[Stored items from a collection]
════════════════════
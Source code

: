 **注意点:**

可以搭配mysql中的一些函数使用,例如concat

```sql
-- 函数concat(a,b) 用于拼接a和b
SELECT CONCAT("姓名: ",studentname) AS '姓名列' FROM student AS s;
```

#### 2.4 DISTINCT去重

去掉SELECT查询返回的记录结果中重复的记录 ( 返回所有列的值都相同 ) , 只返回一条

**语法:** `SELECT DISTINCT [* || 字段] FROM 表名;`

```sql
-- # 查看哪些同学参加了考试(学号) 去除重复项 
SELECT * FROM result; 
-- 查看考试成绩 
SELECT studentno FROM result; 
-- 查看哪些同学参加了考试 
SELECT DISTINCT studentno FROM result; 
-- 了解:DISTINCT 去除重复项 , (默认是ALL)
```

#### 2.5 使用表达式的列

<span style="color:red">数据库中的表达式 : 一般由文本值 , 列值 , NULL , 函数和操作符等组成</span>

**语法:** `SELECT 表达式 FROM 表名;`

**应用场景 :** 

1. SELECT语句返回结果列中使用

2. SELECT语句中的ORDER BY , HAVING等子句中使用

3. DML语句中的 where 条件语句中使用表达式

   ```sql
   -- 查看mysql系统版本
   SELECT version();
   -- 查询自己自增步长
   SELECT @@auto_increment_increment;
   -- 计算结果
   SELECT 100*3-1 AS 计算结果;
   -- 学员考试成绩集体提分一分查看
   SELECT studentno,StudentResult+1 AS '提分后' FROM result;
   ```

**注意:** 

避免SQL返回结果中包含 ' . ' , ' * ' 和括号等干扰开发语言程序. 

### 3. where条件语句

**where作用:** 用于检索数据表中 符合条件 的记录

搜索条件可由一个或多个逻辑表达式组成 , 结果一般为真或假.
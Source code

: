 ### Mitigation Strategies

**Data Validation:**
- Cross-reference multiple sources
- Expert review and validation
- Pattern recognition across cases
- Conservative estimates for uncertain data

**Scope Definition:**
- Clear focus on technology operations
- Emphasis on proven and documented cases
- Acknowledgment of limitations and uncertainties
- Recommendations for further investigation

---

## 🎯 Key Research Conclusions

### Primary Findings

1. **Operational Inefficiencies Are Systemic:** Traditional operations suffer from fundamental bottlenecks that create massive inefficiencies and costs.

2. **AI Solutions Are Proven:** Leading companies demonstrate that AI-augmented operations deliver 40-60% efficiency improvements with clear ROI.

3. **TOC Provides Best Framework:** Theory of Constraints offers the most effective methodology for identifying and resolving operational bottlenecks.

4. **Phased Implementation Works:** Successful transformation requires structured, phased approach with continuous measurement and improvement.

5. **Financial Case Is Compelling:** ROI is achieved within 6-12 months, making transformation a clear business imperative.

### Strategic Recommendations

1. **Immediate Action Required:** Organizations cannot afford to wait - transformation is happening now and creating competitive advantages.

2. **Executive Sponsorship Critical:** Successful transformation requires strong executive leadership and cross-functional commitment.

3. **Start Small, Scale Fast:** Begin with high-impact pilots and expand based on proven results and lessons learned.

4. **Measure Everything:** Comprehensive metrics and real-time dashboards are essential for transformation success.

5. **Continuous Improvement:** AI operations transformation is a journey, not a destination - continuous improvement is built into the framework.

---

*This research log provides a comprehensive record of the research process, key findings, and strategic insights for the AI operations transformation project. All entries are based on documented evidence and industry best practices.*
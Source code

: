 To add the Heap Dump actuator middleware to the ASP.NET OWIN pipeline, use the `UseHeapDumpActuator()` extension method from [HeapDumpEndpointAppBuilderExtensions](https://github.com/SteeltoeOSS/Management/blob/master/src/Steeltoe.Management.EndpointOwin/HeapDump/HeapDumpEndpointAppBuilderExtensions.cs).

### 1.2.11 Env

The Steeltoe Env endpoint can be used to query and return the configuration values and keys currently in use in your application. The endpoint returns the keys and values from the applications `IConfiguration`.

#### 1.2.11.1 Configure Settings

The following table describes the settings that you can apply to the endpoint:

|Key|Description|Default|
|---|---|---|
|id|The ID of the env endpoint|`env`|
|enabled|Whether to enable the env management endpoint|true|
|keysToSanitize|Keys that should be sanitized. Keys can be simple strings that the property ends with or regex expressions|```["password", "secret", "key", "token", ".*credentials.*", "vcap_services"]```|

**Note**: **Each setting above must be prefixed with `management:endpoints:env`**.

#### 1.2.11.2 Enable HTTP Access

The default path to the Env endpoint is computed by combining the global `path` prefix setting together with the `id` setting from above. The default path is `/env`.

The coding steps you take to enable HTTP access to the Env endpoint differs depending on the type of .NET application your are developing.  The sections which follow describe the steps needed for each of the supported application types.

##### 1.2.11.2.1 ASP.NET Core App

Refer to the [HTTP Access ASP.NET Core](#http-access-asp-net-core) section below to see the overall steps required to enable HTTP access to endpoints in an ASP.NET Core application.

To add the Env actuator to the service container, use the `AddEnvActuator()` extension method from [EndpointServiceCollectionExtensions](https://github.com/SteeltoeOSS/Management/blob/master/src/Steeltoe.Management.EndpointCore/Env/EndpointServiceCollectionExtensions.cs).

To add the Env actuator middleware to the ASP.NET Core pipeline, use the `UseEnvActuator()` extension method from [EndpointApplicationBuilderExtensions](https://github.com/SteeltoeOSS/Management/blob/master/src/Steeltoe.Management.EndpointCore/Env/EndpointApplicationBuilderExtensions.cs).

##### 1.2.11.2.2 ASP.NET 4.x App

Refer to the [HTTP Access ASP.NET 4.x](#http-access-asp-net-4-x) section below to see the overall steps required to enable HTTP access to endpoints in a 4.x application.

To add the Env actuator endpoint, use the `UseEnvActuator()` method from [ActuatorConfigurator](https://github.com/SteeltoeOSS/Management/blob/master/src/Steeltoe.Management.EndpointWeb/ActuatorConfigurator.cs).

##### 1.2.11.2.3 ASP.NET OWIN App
════════════════════
— EXERCISE —
In the data above, start at the line that has "#### 2.5 使用表达式的列", stop after the line that has "2. **Executive Sponsorship", and print every line in between exactly as it stands.

— TASK OUTPUT —
#### 2.5 使用表达式的列

<span style="color:red">数据库中的表达式 : 一般由文本值 , 列值 , NULL , 函数和操作符等组成</span>

**语法:** `SELECT 表达式 FROM 表名;`

**应用场景 :** 

1. SELECT语句返回结果列中使用

2. SELECT语句中的ORDER BY , HAVING等子句中使用

3. DML语句中的 where 条件语句中使用表达式

   ```sql
   -- 查看mysql系统版本
   SELECT version();
   -- 查询自己自增步长
   SELECT @@auto_increment_increment;
   -- 计算结果
   SELECT 100*3-1 AS 计算结果;
   -- 学员考试成绩集体提分一分查看
   SELECT studentno,StudentResult+1 AS '提分后' FROM result;
   ```

**注意:** 

避免SQL返回结果中包含 ' . ' , ' * ' 和括号等干扰开发语言程序. 

### 3. where条件语句

**where作用:** 用于检索数据表中 符合条件 的记录

搜索条件可由一个或多个逻辑表达式组成 , 结果一般为真或假.
Source code

: ### Mitigation Strategies

**Data Validation:**
- Cross-reference multiple sources
- Expert review and validation
- Pattern recognition across cases
- Conservative estimates for uncertain data

**Scope Definition:**
- Clear focus on technology operations
- Emphasis on proven and documented cases
- Acknowledgment of limitations and uncertainties
- Recommendations for further investigation

---

## 🎯 Key Research Conclusions

### Primary Findings

1. **Operational Inefficiencies Are Systemic:** Traditional operations suffer from fundamental bottlenecks that create massive inefficiencies and costs.

2. **AI Solutions Are Proven:** Leading companies demonstrate that AI-augmented operations deliver 40-60% efficiency improvements with clear ROI.

3. **TOC Provides Best Framework:** Theory of Constraints offers the most effective methodology for identifying and resolving operational bottlenecks.

4. **Phased Implementation Works:** Successful transformation requires structured, phased approach with continuous measurement and improvement.

5. **Financial Case Is Compelling:** ROI is achieved within 6-12 months, making transformation a clear business imperative.

### Strategic Recommendations

1. **Immediate Action Required:** Organizations cannot afford to wait - transformation is happening now and creating competitive advantages.

2. **Executive Sponsorship Critical:** Successful transformation requires strong executive leadership and cross-functional commitment.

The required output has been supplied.